#### [Action item]
In the data below, find the line containing "Each Redis add-on", then set down that line and every later line up to and including the line containing "A backup is", exactly.

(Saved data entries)
◇ ◇ ◇ ◇ ◇

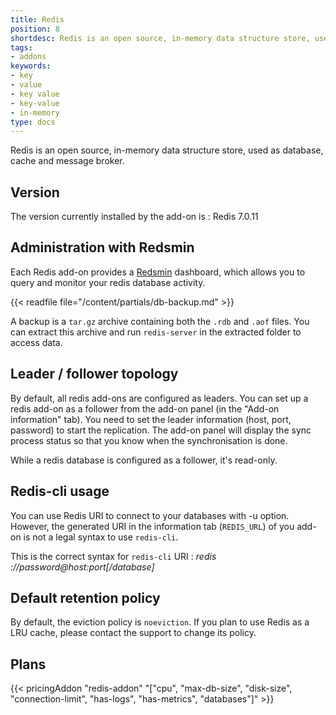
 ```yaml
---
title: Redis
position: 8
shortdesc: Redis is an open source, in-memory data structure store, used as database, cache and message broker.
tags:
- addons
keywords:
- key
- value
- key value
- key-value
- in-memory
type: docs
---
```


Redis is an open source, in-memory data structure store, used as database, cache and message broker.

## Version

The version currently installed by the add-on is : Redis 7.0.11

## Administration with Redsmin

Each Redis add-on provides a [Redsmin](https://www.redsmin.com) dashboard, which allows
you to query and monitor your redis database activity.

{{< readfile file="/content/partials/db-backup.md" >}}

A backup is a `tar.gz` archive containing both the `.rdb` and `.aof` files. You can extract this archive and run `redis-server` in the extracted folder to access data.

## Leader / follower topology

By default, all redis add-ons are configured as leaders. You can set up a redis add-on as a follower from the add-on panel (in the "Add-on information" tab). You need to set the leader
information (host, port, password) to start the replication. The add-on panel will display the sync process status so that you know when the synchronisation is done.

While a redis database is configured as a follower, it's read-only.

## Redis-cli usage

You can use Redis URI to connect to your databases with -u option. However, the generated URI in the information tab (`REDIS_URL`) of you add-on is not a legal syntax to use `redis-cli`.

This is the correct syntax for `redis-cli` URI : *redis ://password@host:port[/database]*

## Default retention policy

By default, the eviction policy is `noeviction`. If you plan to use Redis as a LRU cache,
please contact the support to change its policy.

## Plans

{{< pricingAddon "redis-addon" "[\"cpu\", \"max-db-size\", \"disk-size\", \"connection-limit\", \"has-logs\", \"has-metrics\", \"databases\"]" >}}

◇ ◇ ◇ ◇ ◇

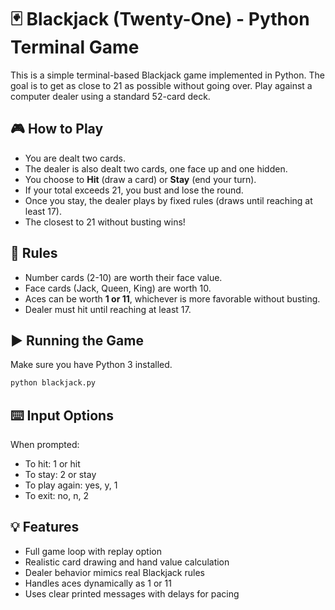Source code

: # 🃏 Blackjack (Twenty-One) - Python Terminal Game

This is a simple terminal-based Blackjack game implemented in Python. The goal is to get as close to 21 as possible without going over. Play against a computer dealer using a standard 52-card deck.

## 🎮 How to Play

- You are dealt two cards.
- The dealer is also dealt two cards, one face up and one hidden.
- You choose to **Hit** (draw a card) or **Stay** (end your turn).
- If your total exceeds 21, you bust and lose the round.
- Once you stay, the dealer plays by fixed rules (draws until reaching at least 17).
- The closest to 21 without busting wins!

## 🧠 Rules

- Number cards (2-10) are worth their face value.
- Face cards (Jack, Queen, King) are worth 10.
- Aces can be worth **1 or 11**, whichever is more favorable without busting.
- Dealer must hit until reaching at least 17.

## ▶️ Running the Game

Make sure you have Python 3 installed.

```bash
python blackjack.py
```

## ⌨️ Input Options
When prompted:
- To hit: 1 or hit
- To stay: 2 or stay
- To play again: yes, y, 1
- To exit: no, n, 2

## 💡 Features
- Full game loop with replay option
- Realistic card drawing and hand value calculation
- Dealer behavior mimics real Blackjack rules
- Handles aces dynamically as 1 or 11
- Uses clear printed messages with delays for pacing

◇ ◇ ◇ ◇ ◇

#### [Answer section]
Each Redis add-on provides a [Redsmin](https://www.redsmin.com) dashboard, which allows
you to query and monitor your redis database activity.

{{< readfile file="/content/partials/db-backup.md" >}}

A backup is a `tar.gz` archive containing both the `.rdb` and `.aof` files. You can extract this archive and run `redis-server` in the extracted folder to access data.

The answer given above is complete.